[Start of Attachment]

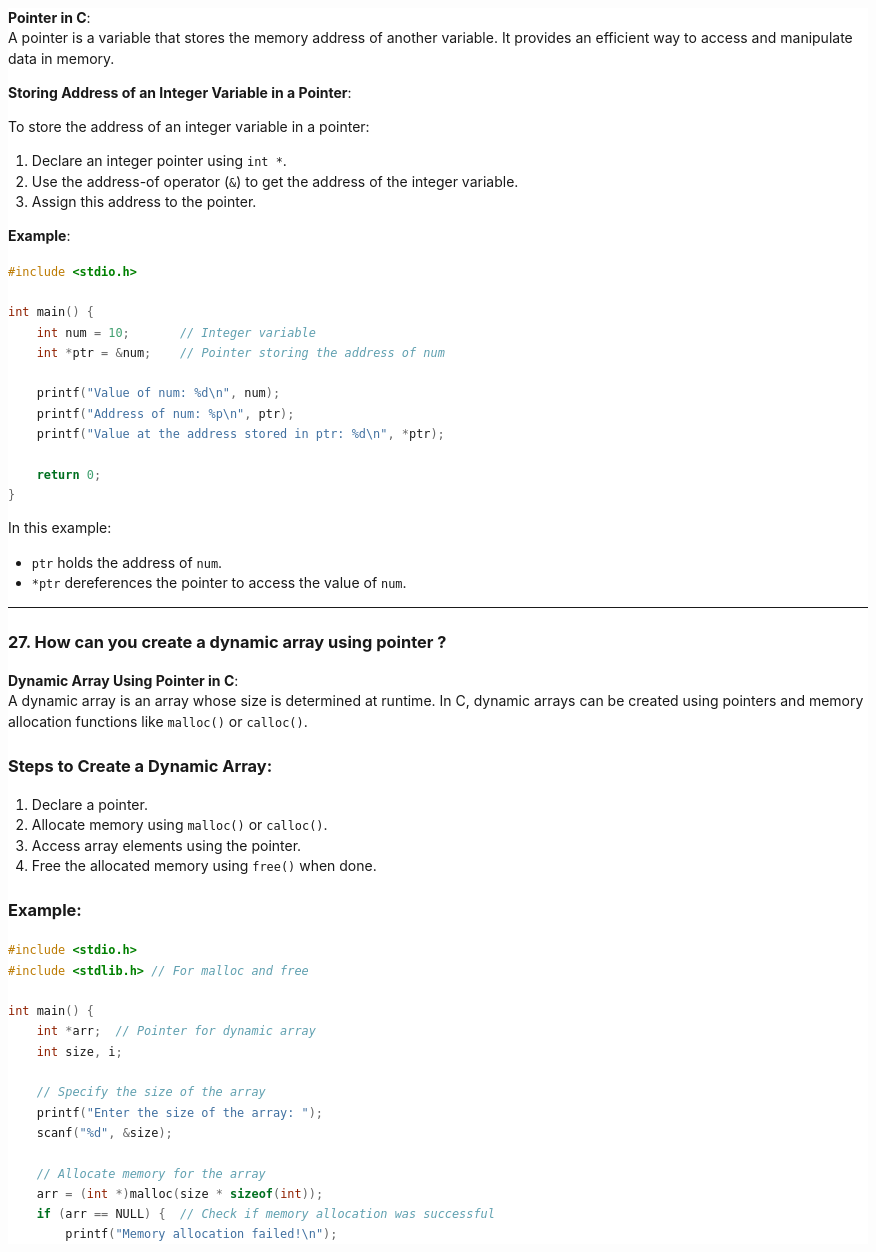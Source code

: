 **Pointer in C**:  
A pointer is a variable that stores the memory address of another variable. It provides an efficient way to access and manipulate data in memory.

**Storing Address of an Integer Variable in a Pointer**:

To store the address of an integer variable in a pointer:

1. Declare an integer pointer using `int *`.
2. Use the address-of operator (`&`) to get the address of the integer variable.
3. Assign this address to the pointer.

**Example**:

```c
#include <stdio.h>

int main() {
    int num = 10;       // Integer variable
    int *ptr = &num;    // Pointer storing the address of num

    printf("Value of num: %d\n", num);
    printf("Address of num: %p\n", ptr);
    printf("Value at the address stored in ptr: %d\n", *ptr);

    return 0;
}
```

In this example:

- `ptr` holds the address of `num`.
- `*ptr` dereferences the pointer to access the value of `num`.

---
### **27. How can you create a dynamic array using pointer ?**


**Dynamic Array Using Pointer in C**:  
A dynamic array is an array whose size is determined at runtime. In C, dynamic arrays can be created using pointers and memory allocation functions like `malloc()` or `calloc()`.

### Steps to Create a Dynamic Array:

1. Declare a pointer.
2. Allocate memory using `malloc()` or `calloc()`.
3. Access array elements using the pointer.
4. Free the allocated memory using `free()` when done.

### Example:

```c
#include <stdio.h>
#include <stdlib.h> // For malloc and free

int main() {
    int *arr;  // Pointer for dynamic array
    int size, i;

    // Specify the size of the array
    printf("Enter the size of the array: ");
    scanf("%d", &size);

    // Allocate memory for the array
    arr = (int *)malloc(size * sizeof(int));
    if (arr == NULL) {  // Check if memory allocation was successful
        printf("Memory allocation failed!\n");
```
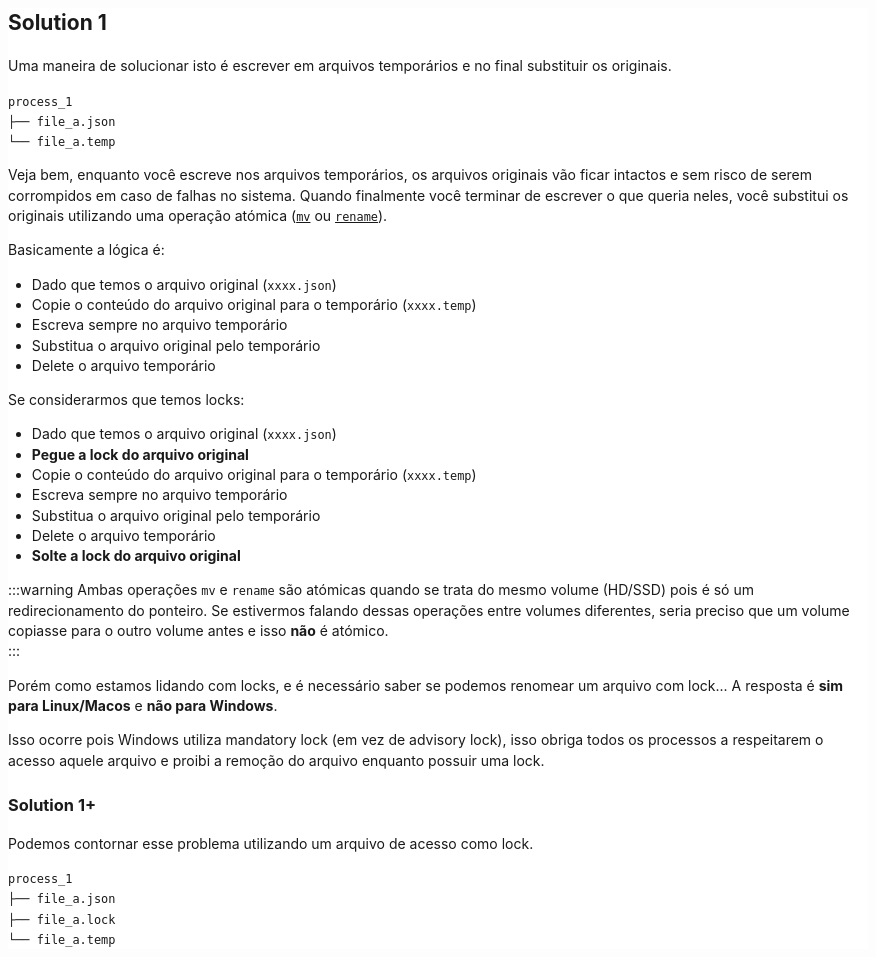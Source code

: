 ## Solution 1
Uma maneira de solucionar isto é escrever em arquivos temporários e no final substituir os originais.  

```
process_1
├── file_a.json
└── file_a.temp
```

Veja bem, enquanto você escreve nos arquivos temporários, os arquivos originais vão ficar intactos e sem risco de serem corrompidos em caso de falhas no sistema. Quando finalmente você terminar de escrever o que queria neles, você substitui os originais utilizando uma operação atómica ([`mv`](https://man7.org/linux/man-pages/man1/mv.1.html) ou [`rename`](https://man7.org/linux/man-pages/man1/rename.1.html)).  

Basicamente a lógica é:  

- Dado que temos o arquivo original (`xxxx.json`)
- Copie o conteúdo do arquivo original para o temporário (`xxxx.temp`)
- Escreva sempre no arquivo temporário
- Substitua o arquivo original pelo temporário
- Delete o arquivo temporário

Se considerarmos que temos locks:  

- Dado que temos o arquivo original (`xxxx.json`)
- **Pegue a lock do arquivo original**
- Copie o conteúdo do arquivo original para o temporário (`xxxx.temp`)
- Escreva sempre no arquivo temporário
- Substitua o arquivo original pelo temporário
- Delete o arquivo temporário
- **Solte a lock do arquivo original**

:::warning
Ambas operações `mv` e `rename` são atómicas quando se trata do mesmo volume (HD/SSD) pois é só um redirecionamento do ponteiro. Se estivermos falando dessas operações entre volumes diferentes, seria preciso que um volume copiasse para o outro volume antes e isso **não** é atómico.  
:::

Porém como estamos lidando com locks, e é necessário saber se podemos renomear um arquivo com lock... A resposta é **sim para Linux/Macos** e **não para Windows**.  

Isso ocorre pois Windows utiliza mandatory lock (em vez de advisory lock), isso obriga todos os processos a respeitarem o acesso aquele arquivo e proibi a remoção do arquivo enquanto possuir uma lock.  

### Solution 1+
Podemos contornar esse problema utilizando um arquivo de acesso como lock.  

```
process_1
├── file_a.json
├── file_a.lock
└── file_a.temp
```
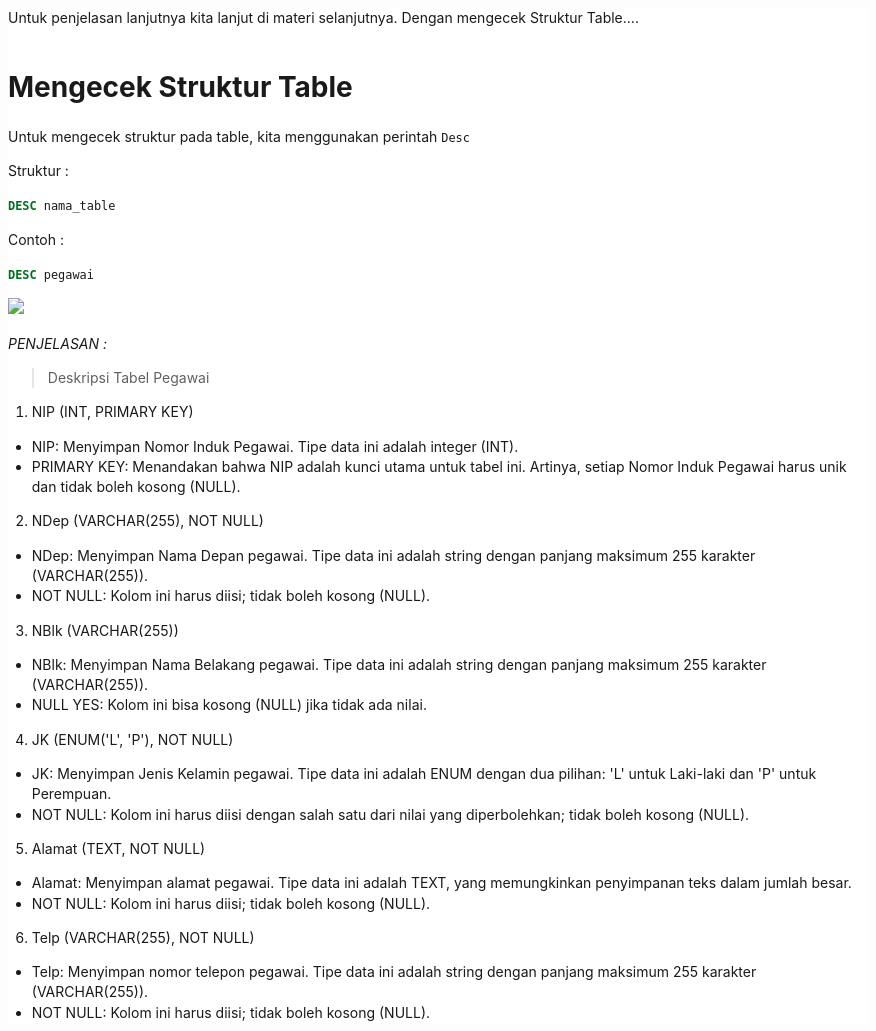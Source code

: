 Untuk penjelasan lanjutnya kita lanjut di materi selanjutnya. Dengan mengecek Struktur Table....
# Mengecek Struktur Table

Untuk mengecek struktur pada table, kita menggunakan perintah `Desc`

Struktur : 
```sql
DESC nama_table
```

Contoh : 
```sql
DESC pegawai
```


![](praktikkum%202/RIPALDO/Assets/desc.png)


*PENJELASAN :*
> Deskripsi Tabel Pegawai

1. NIP (INT, PRIMARY KEY)

- NIP: Menyimpan Nomor Induk Pegawai. Tipe data ini adalah integer (INT).
- PRIMARY KEY: Menandakan bahwa NIP adalah kunci utama untuk tabel ini. Artinya, setiap Nomor Induk Pegawai harus unik dan tidak boleh kosong (NULL).

2. NDep (VARCHAR(255), NOT NULL)

- NDep: Menyimpan Nama Depan pegawai. Tipe data ini adalah string dengan panjang maksimum 255 karakter (VARCHAR(255)).
- NOT NULL: Kolom ini harus diisi; tidak boleh kosong (NULL).

3. NBlk (VARCHAR(255))

- NBlk: Menyimpan Nama Belakang pegawai. Tipe data ini adalah string dengan panjang maksimum 255 karakter (VARCHAR(255)).
- NULL YES: Kolom ini bisa kosong (NULL) jika tidak ada nilai.

4. JK (ENUM('L', 'P'), NOT NULL)

- JK: Menyimpan Jenis Kelamin pegawai. Tipe data ini adalah ENUM dengan dua pilihan: 'L' untuk Laki-laki dan 'P' untuk Perempuan.
- NOT NULL: Kolom ini harus diisi dengan salah satu dari nilai yang diperbolehkan; tidak boleh kosong (NULL).

5. Alamat (TEXT, NOT NULL)

- Alamat: Menyimpan alamat pegawai. Tipe data ini adalah TEXT, yang memungkinkan penyimpanan teks dalam jumlah besar.
- NOT NULL: Kolom ini harus diisi; tidak boleh kosong (NULL).

6. Telp (VARCHAR(255), NOT NULL)

- Telp: Menyimpan nomor telepon pegawai. Tipe data ini adalah string dengan panjang maksimum 255 karakter (VARCHAR(255)).
- NOT NULL: Kolom ini harus diisi; tidak boleh kosong (NULL).
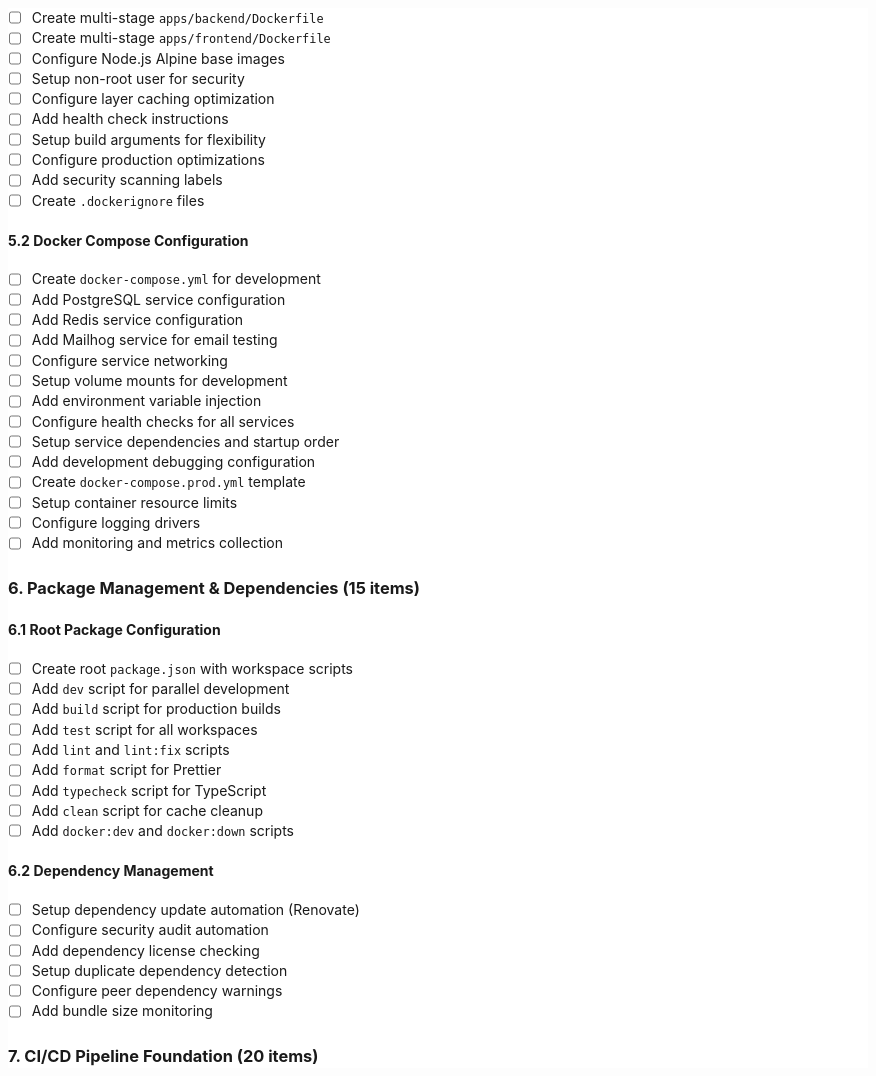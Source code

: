 - [ ] Create multi-stage `apps/backend/Dockerfile`
- [ ] Create multi-stage `apps/frontend/Dockerfile`
- [ ] Configure Node.js Alpine base images
- [ ] Setup non-root user for security
- [ ] Configure layer caching optimization
- [ ] Add health check instructions
- [ ] Setup build arguments for flexibility
- [ ] Configure production optimizations
- [ ] Add security scanning labels
- [ ] Create `.dockerignore` files

#### 5.2 Docker Compose Configuration

- [ ] Create `docker-compose.yml` for development
- [ ] Add PostgreSQL service configuration
- [ ] Add Redis service configuration
- [ ] Add Mailhog service for email testing
- [ ] Configure service networking
- [ ] Setup volume mounts for development
- [ ] Add environment variable injection
- [ ] Configure health checks for all services
- [ ] Setup service dependencies and startup order
- [ ] Add development debugging configuration
- [ ] Create `docker-compose.prod.yml` template
- [ ] Setup container resource limits
- [ ] Configure logging drivers
- [ ] Add monitoring and metrics collection

### 6. Package Management & Dependencies (15 items)

#### 6.1 Root Package Configuration

- [ ] Create root `package.json` with workspace scripts
- [ ] Add `dev` script for parallel development
- [ ] Add `build` script for production builds
- [ ] Add `test` script for all workspaces
- [ ] Add `lint` and `lint:fix` scripts
- [ ] Add `format` script for Prettier
- [ ] Add `typecheck` script for TypeScript
- [ ] Add `clean` script for cache cleanup
- [ ] Add `docker:dev` and `docker:down` scripts

#### 6.2 Dependency Management

- [ ] Setup dependency update automation (Renovate)
- [ ] Configure security audit automation
- [ ] Add dependency license checking
- [ ] Setup duplicate dependency detection
- [ ] Configure peer dependency warnings
- [ ] Add bundle size monitoring

### 7. CI/CD Pipeline Foundation (20 items)
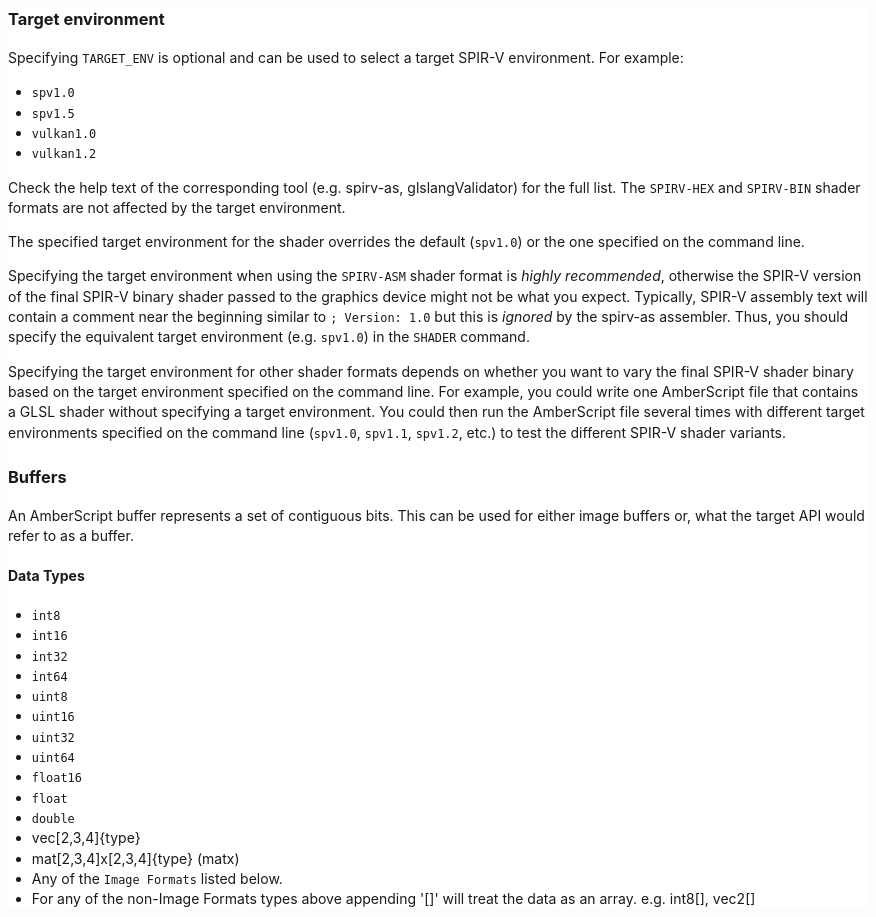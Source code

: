 ### Target environment

Specifying `TARGET_ENV` is optional and can be used to select a target
SPIR-V environment. For example:

 * `spv1.0`
 * `spv1.5`
 * `vulkan1.0`
 * `vulkan1.2`

Check the help text of the corresponding tool (e.g. spirv-as, glslangValidator)
for the full list. The `SPIRV-HEX` and `SPIRV-BIN` shader formats are not
affected by the target environment.

The specified target environment for the shader overrides the default (`spv1.0`)
or the one specified on the command line.

Specifying the target environment when using the `SPIRV-ASM` shader format
is _highly recommended_, otherwise the SPIR-V version of the final SPIR-V binary
shader passed to the graphics device might not be what you expect.
Typically, SPIR-V assembly text will contain a comment near the beginning similar
to `; Version: 1.0` but this is _ignored_ by the spirv-as assembler.
Thus, you should specify the equivalent target environment (e.g. `spv1.0`)
in the `SHADER` command.

Specifying the target environment for other shader formats depends on whether
you want to vary the final SPIR-V shader binary based on the target environment
specified on the command line. For example, you could write one AmberScript file
that contains a GLSL shader without specifying a target environment.
You could then run the AmberScript file several times with different
target environments specified on the command line
(`spv1.0`, `spv1.1`, `spv1.2`, etc.) to test the different SPIR-V shader variants.

### Buffers

An AmberScript buffer represents a set of contiguous bits. This can be used for
either image buffers or, what the target API would refer to as a buffer.

#### Data Types
 * `int8`
 * `int16`
 * `int32`
 * `int64`
 * `uint8`
 * `uint16`
 * `uint32`
 * `uint64`
 * `float16`
 * `float`
 * `double`
 * vec[2,3,4]{type}
 * mat[2,3,4]x[2,3,4]{type}  (mat<columns>x<rows>)
 * Any of the `Image Formats` listed below.
 * For any of the non-Image Formats types above appending '[]' will treat the
    data as an array. e.g. int8[], vec2<float>[]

[End of Attachment]

• **Problem statement**: Reproduce the records word for word, please, from their first line up to and including the line that contains "2. Use the address-of", but no pictures.

• **Answer to this exercise**:
Source code

: **Pointer in C**:  
A pointer is a variable that stores the memory address of another variable. It provides an efficient way to access and manipulate data in memory.

**Storing Address of an Integer Variable in a Pointer**:

To store the address of an integer variable in a pointer:

1. Declare an integer pointer using `int *`.
2. Use the address-of operator (`&`) to get the address of the integer variable.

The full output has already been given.